The rest of the article is for sure worth reading.
It's time to open up. Let's stop the insanity.
We are the masters of our own destruction.
It begins with a mild fever and malaise, followed by a painful cough and shortness of breath. The infection prospers in crowds, spreading to people in close reach. Containing an outbreak requires contact tracing, as well as isolation and treatment of the sick for weeks or months.
This insidious disease has touched every part of the globe. It is tuberculosis, the biggest infectious-disease killer worldwide, claiming 1.5 million lives each year.
Until this year, TB and its deadly allies, H.I.V. and malaria, were on the run. The toll from each disease over the previous decade was at its nadir in 2018, the last year for which data are available.
Yet now, as the coronavirus pandemic spreads around the world, consuming global health resources, these perennially neglected adversaries are making a comeback.
FEAR, They call it FEAR. This is what we have succumbed to.
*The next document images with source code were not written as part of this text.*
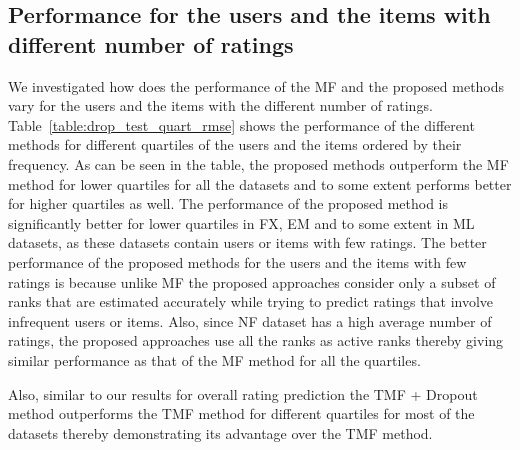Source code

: \subsection{Performance for the users and the items with different number of
ratings}
We investigated how does the performance of the MF and the proposed methods vary
for the users and the items with the different number of ratings.
Table~\ref{table:drop_test_quart_rmse} shows
the performance of the different methods for different quartiles of the users
and the items ordered by their frequency. As can be seen in the table, the
proposed methods outperform the MF method for lower quartiles for
all the datasets and to some extent performs better for higher quartiles as
well.
The performance of the proposed method is significantly better for lower
quartiles in FX, EM and to some extent in ML datasets, as these datasets contain users or
items with few ratings.
The better performance of the proposed methods for the users and the items 
with few ratings is because unlike MF the proposed approaches consider only
a subset of ranks that are estimated accurately while trying to predict
ratings that involve infrequent users or items.
Also, since NF dataset has a high average number of ratings, the proposed
approaches use all the ranks as active ranks thereby giving similar performance 
as that of the MF method for all the quartiles.


Also, similar to our results for overall rating prediction the  TMF +
Dropout method outperforms the TMF method for different quartiles for most of the
datasets thereby demonstrating its advantage over the TMF method.


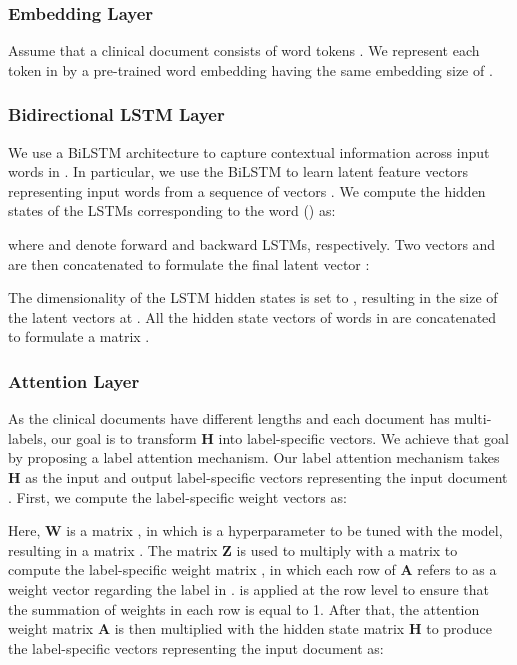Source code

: \documentclass{article}
\begin{document}
\subsubsection{Embedding Layer} Assume that a clinical document  consists of  word tokens . We represent each  token  in  by a pre-trained word embedding  having the same embedding size of . 







\subsubsection{Bidirectional LSTM Layer} We use a BiLSTM architecture to capture contextual information across input words in . In particular, we use the BiLSTM to learn latent feature vectors representing input words from a sequence  of vectors . 
We compute the hidden states of the LSTMs corresponding to the   word  () as:

\noindent where  and  denote forward and backward LSTMs, respectively. Two vectors  and  are then concatenated to formulate the final latent vector :




The dimensionality of the LSTM hidden states is set to , resulting in the size of the latent vectors   at . All the hidden state vectors of words in  are concatenated to formulate a matrix . 




\subsubsection{Attention Layer} As the clinical documents have different lengths and each document has multi-labels, our goal is to transform \textbf{H} into label-specific vectors. We achieve that goal by proposing a label attention mechanism. Our label attention mechanism takes \textbf{H}  as the input and output  label-specific vectors representing the input document .  First, we compute the label-specific weight vectors as:


\noindent Here, \textbf{W} is a matrix , in which  is a hyperparameter to be tuned with the model, resulting in a matrix . The matrix \textbf{Z} is used to multiply with a matrix  to compute the label-specific weight matrix , in which each  row of \textbf{A} refers to as a weight vector regarding the  label in .  is applied at the row level to ensure that the summation of weights in each row  is equal to 1. 
After that, the attention weight matrix  \textbf{A} is then multiplied  with the hidden state matrix \textbf{H} to produce the label-specific vectors representing the input document  as:
\end{document}
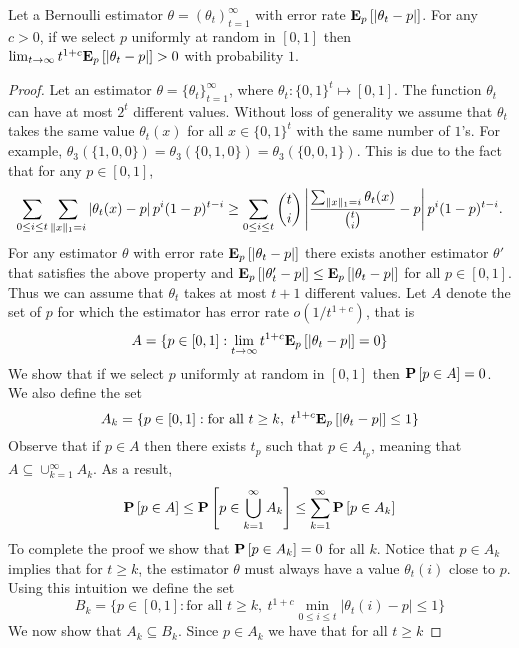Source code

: \begin{lemma}\label{l:estimation_lower_bound}
  Let a Bernoulli estimator $\theta=(\theta_t)_{t=1}^\infty$
  with error rate $\Expnew{p}{|\theta_t  - p |}$.
  For any $c>0$, if we select $p$ uniformly at random in $[0,1]$ then
   \(\lim_{t\to \infty} t^{1+c} \Expnew{p}{|\theta_t  - p |} > 0\) with
   probability $1$.
\end{lemma}
\begin{proof}
  Let an estimator $\theta = \{\theta_t\}_{t=1}^{\infty}$, where
  $\theta_t: \{0,1\}^t\mapsto [0,1]$.  The function $\theta_t$ can have at most
  $2^t$ different values. Without loss of generality we assume that
  $\theta_t$ takes the same value $\theta_t(x)$ for all $x \in \{0,1\}^t$
  with the same number of $1$'s. For example,
  $\theta_3(\{1,0,0\})=\theta_3(\{0,1,0\})=\theta_3(\{0,0,1\})$.
  This is due to the fact that for any $p \in[0,1]$,
  \[
    \sum_{0 \leq i \leq t} \sum_{\norm{1}{x} = i} \lp| \theta_t(x) - p \rp|
    p^i (1-p)^{t-i} \geq \sum_{0 \leq i \leq t} \binom{t}{i} \lp|
    \frac{\sum_{\norm{1}{x} = i} \theta_t(x)}{\binom{t}{i}}  - p \rp| p^i
    (1-p)^{t-i}.
  \]
  For any estimator $\theta$ with error rate $\Expnew{p}{|\theta_t  - p |}$ there exists another
  estimator $\theta'$ that satisfies the above property and
  $\Expnew{p}{|\theta_t'  - p |} \leq \Expnew{p}{|\theta_t  - p |}$ for all $p \in [0,1]$.
  Thus we can assume that $\theta_t$ takes at most $t+1$ different
  values.
  Let $A$ denote the set of $p$ for which the estimator has error
  rate $o(1/t^{1+c})$, that is
  \[
    A= \{p\in [0,1]: \lim_{t \to \infty} t^{1+c}\Expnew{p}{|\theta_t  - p |}=0\}
  \]
  We show that if we select $p$ uniformly at random in $[0,1]$ then
  $\Prob{p \in A} = 0$.  We also define the set
  \[
    A_k=\{p\in [0,1]: \text{for all }t \geq k,~ t^{1+c}\Expnew{p}{|\theta_t  - p |}\leq 1\}
  \]
  Observe that if $p \in A$ then there exists $t_p$ such that
  $p \in A_{t_p}$, meaning that
  $A \subseteq \cup_{k=1}^{\infty}A_k$.  As a result,
  \[
    \Prob{p \in A} \leq \Prob {p \in\bigcup_{k=1}^{\infty}A_k} \leq
    \sum_{k=1}^{\infty}\Prob{p \in A_k}
  \]
  To complete the proof we show that $\Prob{p \in A_k}=0$ for all $k$.
  Notice that $p \in A_k$ implies that for $t \geq k$, the estimator
  $\theta$ must always have a value $\theta_t(i)$ close to $p$.
  Using this intuition we define the set
  \[
    B_k = \{p \in [0,1]: \text{for all
    }t\geq k,~ t^{1+c}\min_{0\leq i \leq t}|\theta_t(i)-p| \leq 1\}
  \]
  We now show that $A_k \subseteq B_k$.
  Since $p \in A_k$ we have that for all $t\geq k$

\end{proof}
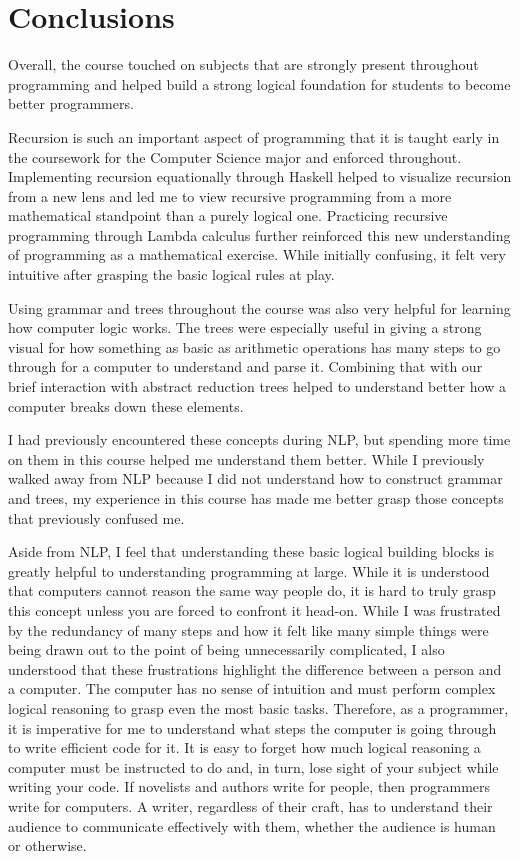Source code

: \documentclass{article}
\theoremstyle{theorem}
\theoremstyle{definition}
\theoremstyle{remark}
\begin{document}
\section{Conclusions}\label{conclusions}
Overall, the course touched on subjects that are strongly present throughout programming and helped build a strong logical foundation for students to become better programmers.

\medskip\noindent
Recursion is such an important aspect of programming that it is taught early in the coursework for the Computer Science major and enforced throughout. Implementing recursion equationally through Haskell helped to visualize recursion from a new lens and led me to view recursive programming from a more mathematical standpoint than a purely logical one. Practicing recursive programming through Lambda calculus further reinforced this new understanding of programming as a mathematical exercise. While initially confusing, it felt very intuitive after grasping the basic logical rules at play.

\medskip\noindent
Using grammar and trees throughout the course was also very helpful for learning how computer logic works. The trees were especially useful in giving a strong visual for how something as basic as arithmetic operations has many steps to go through for a computer to understand and parse it. Combining that with our brief interaction with abstract reduction trees helped to understand better how a computer breaks down these elements.

\medskip\noindent
I had previously encountered these concepts during NLP, but spending more time on them in this course helped me understand them better. While I previously walked away from NLP because I did not understand how to construct grammar and trees, my experience in this course has made me better grasp those concepts that previously confused me.

\medskip\noindent
Aside from NLP, I feel that understanding these basic logical building blocks is greatly helpful to understanding programming at large. While it is understood that computers cannot reason the same way people do, it is hard to truly grasp this concept unless you are forced to confront it head-on. While I was frustrated by the redundancy of many steps and how it felt like many simple things were being drawn out to the point of being unnecessarily complicated, I also understood that these frustrations highlight the difference between a person and a computer. The computer has no sense of intuition and must perform complex logical reasoning to grasp even the most basic tasks. Therefore, as a programmer, it is imperative for me to understand what steps the computer is going through to write efficient code for it. It is easy to forget how much logical reasoning a computer must be instructed to do and, in turn, lose sight of your subject while writing your code. If novelists and authors write for people, then programmers write for computers. A writer, regardless of their craft, has to understand their audience to communicate effectively with them, whether the audience is human or otherwise.
\end{document}
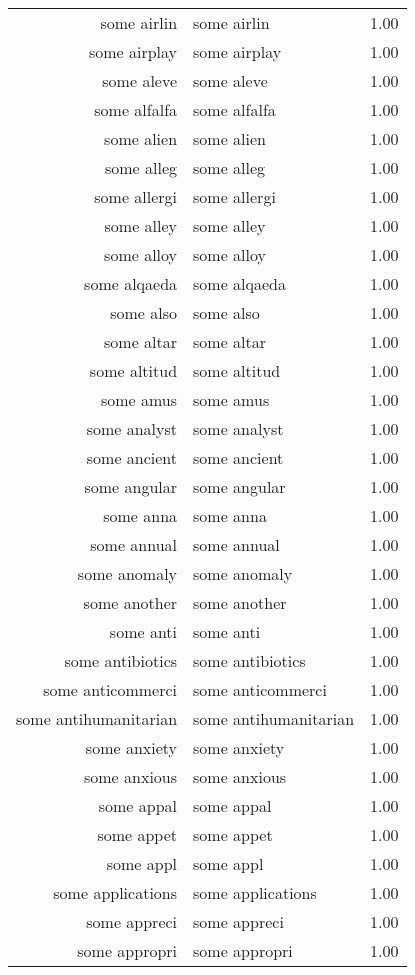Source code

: \begin{table}[ht]
\begin{tabular}{rlr}
  some airlin & some airlin & 1.00 \\ 
  some airplay & some airplay & 1.00 \\ 
  some aleve & some aleve & 1.00 \\ 
  some alfalfa & some alfalfa & 1.00 \\ 
  some alien & some alien & 1.00 \\ 
  some alleg & some alleg & 1.00 \\ 
  some allergi & some allergi & 1.00 \\ 
  some alley & some alley & 1.00 \\ 
  some alloy & some alloy & 1.00 \\ 
  some alqaeda & some alqaeda & 1.00 \\ 
  some also & some also & 1.00 \\ 
  some altar & some altar & 1.00 \\ 
  some altitud & some altitud & 1.00 \\ 
  some amus & some amus & 1.00 \\ 
  some analyst & some analyst & 1.00 \\ 
  some ancient & some ancient & 1.00 \\ 
  some angular & some angular & 1.00 \\ 
  some anna & some anna & 1.00 \\ 
  some annual & some annual & 1.00 \\ 
  some anomaly & some anomaly & 1.00 \\ 
  some another & some another & 1.00 \\ 
  some anti & some anti & 1.00 \\ 
  some antibiotics & some antibiotics & 1.00 \\ 
  some anticommerci & some anticommerci & 1.00 \\ 
  some antihumanitarian & some antihumanitarian & 1.00 \\ 
  some anxiety & some anxiety & 1.00 \\ 
  some anxious & some anxious & 1.00 \\ 
  some appal & some appal & 1.00 \\ 
  some appet & some appet & 1.00 \\ 
  some appl & some appl & 1.00 \\ 
  some applications & some applications & 1.00 \\ 
  some appreci & some appreci & 1.00 \\ 
  some appropri & some appropri & 1.00 \\ 

\end{tabular}
\end{table}
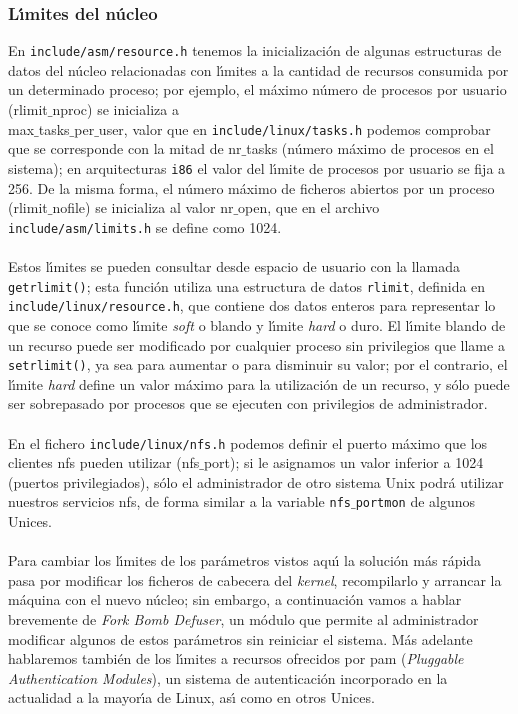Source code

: \subsubsection{L\'{\i}mites del n\'ucleo}
En {\tt include/asm/resource.h} tenemos la inicializaci\'on de algunas 
estructuras de datos del n\'ucleo relacionadas con l\'{\i}mites a la cantidad de
recursos consumida por un determinado proceso; por ejemplo, el m\'aximo n\'umero
de procesos por usuario ({\sc rlimit$\_$nproc}) se inicializa a {\sc \\
max$\_$tasks$\_$per$\_$user}, valor que en {\tt include/linux/tasks.h} podemos
comprobar que se corresponde con la mitad de {\sc nr$\_$tasks} (n\'umero 
m\'aximo de procesos en el sistema); en arquitecturas {\tt i86} el valor del
l\'{\i}mite de procesos por usuario se fija a 256. 
De la misma forma, el n\'umero m\'aximo de ficheros abiertos por un proceso
({\sc rlimit$\_$nofile}) se inicializa al valor {\sc nr$\_$open}, que en
el archivo {\tt include/asm/limits.h} se define como 1024.\\
\\Estos l\'{\i}mites se pueden consultar desde espacio de usuario con la llamada
{\tt getrlimit()}; esta funci\'on utiliza una estructura de datos {\tt rlimit},
definida en {\tt include/linux/resource.h}, que contiene dos datos enteros para
representar lo que se conoce como l\'{\i}mite {\it soft} o blando y l\'{\i}mite
{\it hard} o duro. El l\'{\i}mite blando de un recurso puede ser modificado
por cualquier proceso sin privilegios que llame a {\tt setrlimit()}, ya sea
para aumentar o para disminuir su valor; por el contrario, el l\'{\i}mite {\it
hard} define un valor m\'aximo para la utilizaci\'on de un recurso, y s\'olo
puede ser sobrepasado por procesos que se ejecuten con privilegios de
administrador.\\
\\En el fichero {\tt include/linux/nfs.h} podemos definir el puerto m\'aximo
que los clientes {\sc nfs} pueden utilizar ({\sc nfs$\_$port}); si le asignamos
un valor inferior a 1024 (puertos privilegiados), s\'olo el administrador de 
otro sistema Unix podr\'a utilizar nuestros servicios {\sc nfs}, de forma 
similar a la variable {\tt nfs$\_$portmon} de algunos Unices.\\
\\Para cambiar los l\'{\i}mites de los par\'ametros vistos aqu\'{\i} la
soluci\'on m\'as r\'apida pasa por modificar los ficheros de cabecera del {\it
kernel}, recompilarlo y arrancar la m\'aquina con el nuevo n\'ucleo; sin 
embargo, a continuaci\'on vamos a hablar brevemente de {\it Fork Bomb Defuser},
un m\'odulo que permite al administrador modificar algunos de estos par\'ametros
sin reiniciar el sistema. M\'as adelante hablaremos tambi\'en de los 
l\'{\i}mites a recursos ofrecidos por {\sc pam} ({\it Pluggable Authentication
Modules}), un sistema de autenticaci\'on incorporado en la actualidad a la 
mayor\'{\i}a de Linux, as\'{\i} como en otros Unices. 
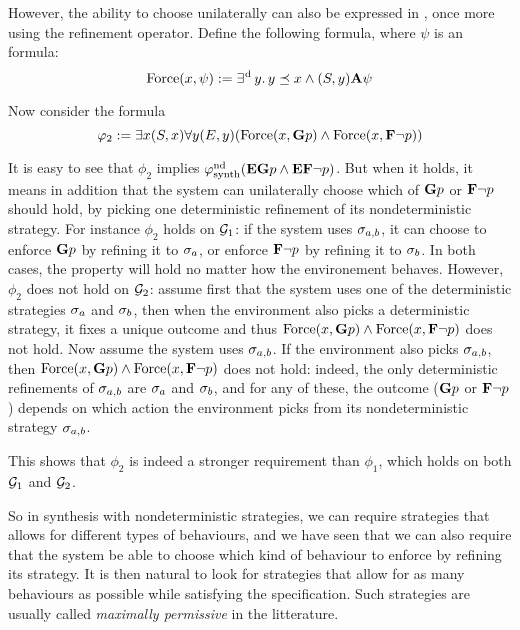   
However, the ability to choose unilaterally can also be expressed in
\SLref, once more using the refinement operator.
Define the following formula, where $\psi$ is an \LTL formula:
\[\text{Force}(x,\psi):=\operatorname*{\exists^{\hskip.5pt\text{d}}} y.\, y\preceq x
  \wedge (S,y){\bf A}\psi\]

Now consider the formula
\[\varphi_2:=\exists x (S,x) \forall y (E,y) (\text{Force}(x, {\bf G} p)
  \wedge \text{Force}(x,{\bf F} \neg p))\]

It is easy to see that $\phi_2$ implies $\varphi^{\text{nd}}_{\text{synth}}({\bf E}{\bf G} p
\wedge {\bf E}{\bf F}\neg p)$. But when it holds, it means in addition that the
system can unilaterally choose which of ${\bf G} p$ or ${\bf F}\neg p$
should hold, by picking one deterministic refinement of its
nondeterministic strategy. For instance $\phi_2$  holds on $\CGS_1$:
if the system uses $\sigma_{a,b}$, it can choose to enforce
${\bf G} p$ by refining it to $\sigma_a$, or
enforce ${\bf F}\neg p$ by  refining it to $\sigma_b$.
In both cases, the property will hold no matter how the environement
behaves.
However, $\phi_2$ does not hold on $\CGS_2$: assume first that the system uses one of
the deterministic strategies $\sigma_a$ and $\sigma_b$, then when the
environment also picks a deterministic strategy, it fixes a unique
outcome and thus $\text{Force}(x, {\bf G} p)
  \wedge \text{Force}(x,{\bf F} \neg p)$ does not hold. Now assume  the system
  uses $\sigma_{a,b}$. If the environment also picks $\sigma_{a,b}$,
  then $\text{Force}(x, {\bf G} p)
  \wedge \text{Force}(x,{\bf F} \neg p)$ does not hold: indeed, the only
  deterministic refinements of $\sigma_{a,b}$ are $\sigma_a$ and
  $\sigma_b$, and for any of these, the outcome (${\bf G} p$ or
  ${\bf F}\neg p$) depends on which action the environment picks from its
  nondeterministic strategy $\sigma_{a,b}$.

This shows that $\phi_2$ is indeed a stronger requirement than
$\phi_1$, which holds on both $\CGS_1$ and $\CGS_2$.
  

  
So in synthesis with nondeterministic strategies, we can require
strategies that allows for different types of behaviours, and we have
seen that we can also require that the system be able to choose which
kind of behaviour to enforce by refining its strategy.
It is then natural to look for  strategies that allow for as many
behaviours as possible while satisfying the specification. Such strategies are usually called
\emph{maximally permissive} in the litterature.



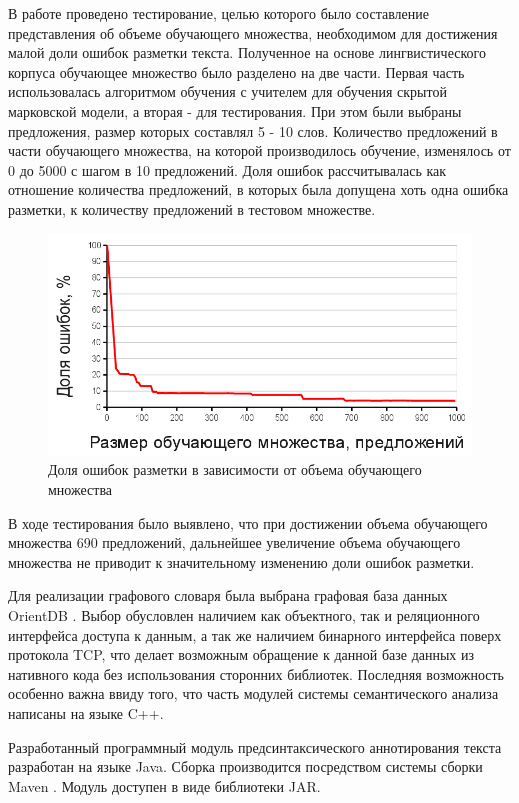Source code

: В работе проведено тестирование, целью которого было составление представления об объеме обучающего множества, необходимом для достижения малой доли ошибок разметки текста. Полученное на основе лингвистического корпуса обучающее множество было разделено на две части. Первая часть использовалась алгоритмом обучения с учителем для обучения скрытой марковской модели, а вторая - для тестирования. При этом были выбраны предложения, размер которых составлял 5 - 10 слов. Количество предложений в части обучающего множества, на которой производилось обучение, изменялось от 0 до 5000 с шагом в 10 предложений. Доля ошибок рассчитывалась как отношение количества предложений, в которых была допущена хоть одна ошибка разметки, к количеству предложений в тестовом множестве.
\begin{figure}[H]
	\centering
	\includegraphics[scale=0.5]{img/test_chart.png}
	\caption{Доля ошибок разметки в зависимости от объема обучающего множества}
\end{figure}
В ходе тестирования было выявлено, что при достижении объема обучающего множества 690 предложений, дальнейшее увеличение объема обучающего множества не приводит к значительному изменению доли ошибок разметки.

Для реализации графового словаря была выбрана графовая база данных OrientDB \cite{web.orient}. Выбор обусловлен наличием как объектного, так и реляционного интерфейса доступа к данным, а так же наличием бинарного интерфейса поверх протокола TCP, что делает возможным обращение к данной базе данных из нативного кода без использования сторонних библиотек. Последняя возможность особенно важна ввиду того, что часть модулей системы семантического анализа написаны на языке C++.

Разработанный программный модуль предсинтаксического аннотирования текста разработан на языке Java. Сборка производится посредством системы сборки Maven \cite{maven}. Модуль доступен в виде библиотеки JAR.

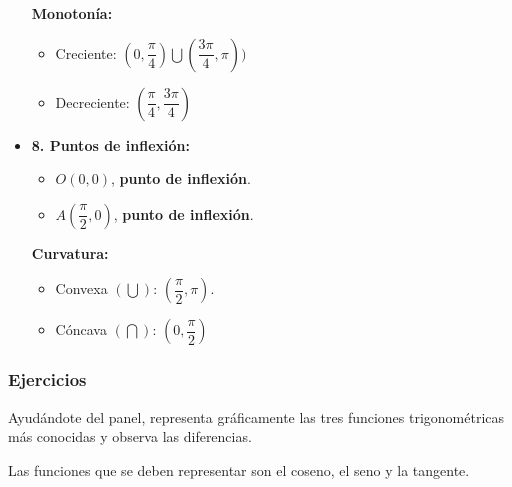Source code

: \begin{itemize}
\begin{itemize}
	\end{itemize}
	\textbf{Monotonía: }\\
	\begin{itemize}
		\item Creciente: $(0, \dfrac{\pi}{4}) \bigcup (\dfrac{3\pi}{4}, \pi))$
		\item Decreciente: $(\dfrac{\pi}{4}, \dfrac{3\pi}{4})$
	\end{itemize}
	\item \textbf{8. Puntos de inflexión:}\\
	\begin{itemize}
		\item $O(0,0)$, \textbf{punto de inflexión}.
		\item $A(\dfrac{\pi}{2},0)$, \textbf{punto de inflexión}.
	\end{itemize}
	\textbf{Curvatura: }\\
	\begin{itemize}
		\item Convexa $(\bigcup)$: $(\dfrac{\pi}{2}, \pi)$.
		\item Cóncava $(\bigcap)$: $(0, \dfrac{\pi}{2})$
	\end{itemize}
\end{itemize}
\subsubsection{Ejercicios}
\begin{ex}
	Ayudándote del panel, representa gráficamente las tres funciones trigonométricas más conocidas y observa las diferencias.
	\begin{sol}
		Las funciones que se deben representar son el coseno, el seno y la tangente.
	\end{sol}
\end{ex}
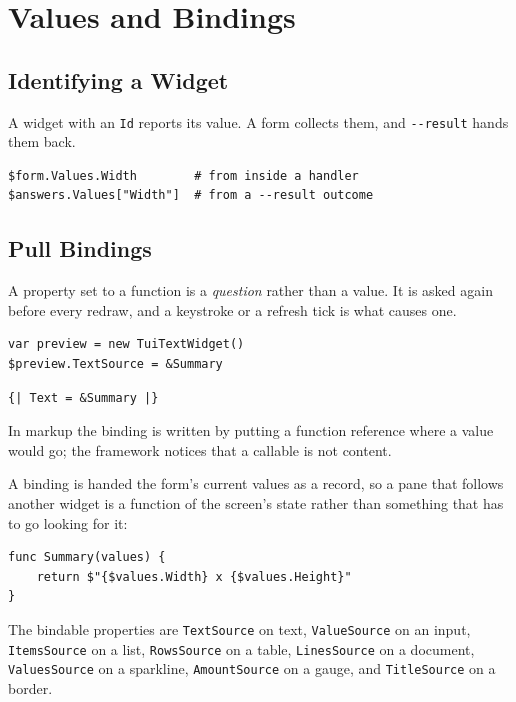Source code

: \documentclass[11pt,a4paper,twoside,openany]{book}
\newcommand{\code}[1]{\texttt{\small #1}}
\begin{document}
\chapter{Values and Bindings}

\section{Identifying a Widget}

A widget with an \code{Id} reports its value. A form collects them, and
\code{-{}-result} hands them back.

\begin{lstlisting}
$form.Values.Width        # from inside a handler
$answers.Values["Width"]  # from a --result outcome
\end{lstlisting}

\section{Pull Bindings}

A property set to a function is a \emph{question} rather than a value. It is asked
again before every redraw, and a keystroke or a refresh tick is what causes one.

\begin{lstlisting}
var preview = new TuiTextWidget()
$preview.TextSource = &Summary
\end{lstlisting}

\begin{lstlisting}
{| Text = &Summary |}
\end{lstlisting}

In markup the binding is written by putting a function reference where a value
would go; the framework notices that a callable is not content.

A binding is handed the form's current values as a record, so a pane that follows
another widget is a function of the screen's state rather than something that has
to go looking for it:

\begin{lstlisting}
func Summary(values) {
    return $"{$values.Width} x {$values.Height}"
}
\end{lstlisting}

The bindable properties are \code{TextSource} on text, \code{ValueSource} on an
input, \code{ItemsSource} on a list, \code{RowsSource} on a table,
\code{LinesSource} on a document, \code{ValuesSource} on a sparkline,
\code{AmountSource} on a gauge, and \code{TitleSource} on a border.
\end{document}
Not to the disease. I have never in my life understood FDR's famous phrase until this year. It is the FEAR we must fear. Not the disease.
“Covid-19 risks derailing all our efforts and taking us back to where we were 20 years ago,” said Dr. Pedro L. Alonso, the director of the World Health Organization’s global malaria program.
It’s not just that the coronavirus has diverted scientific attention from TB, H.I.V. and malaria. The lockdowns, particularly across parts of Africa, Asia and Latin America, have raised insurmountable barriers to patients who must travel to obtain diagnoses or drugs, according to interviews with more than two dozen public health officials, doctors and patients worldwide.
Fear of the coronavirus and the shuttering of clinics have kept away many patients struggling with H.I.V., TB and malaria, while restrictions on air and sea travel have severely limited delivery of medications to the hardest-hit regions.
About 80 percent of tuberculosis, H.I.V. and malaria programs worldwide have reported disruptions in services, and one in four people living with H.I.V. have reported problems with gaining access to medications, according to U.N. AIDS. Interruptions or delays in treatment may lead to drug resistance, already a formidable problem in many countries.
In India, home to about 27 percent of the world’s TB cases, diagnoses have dropped by nearly 75 percent since the pandemic began. In Russia, H.I.V. clinics have been repurposed for coronavirus testing.
Malaria season has begun in Africa, which has 90 percent of malaria deaths in the world, but the normal strategies for prevention — distribution of insecticide-treated bed nets and spraying with pesticides — have been curtailed because of lockdowns.
According to one estimate, a three-month lockdown across different parts of the world and a gradual return to normal over 10 months could result in an additional 6.3 million cases of tuberculosis and 1.4 million deaths from it.
A six-month disruption of antiretroviral therapy may lead to more than 500,000 additional deaths from illnesses related to H.I.V., according to the W.H.O. Another model by the W.H.O. predicted that in the worst-case scenario, deaths from malaria could double to 770,000 per year.
In what was considered the worst season in years, the flu and related complications killed nearly 10,000 Texans in 2017-2018, according to state health officials.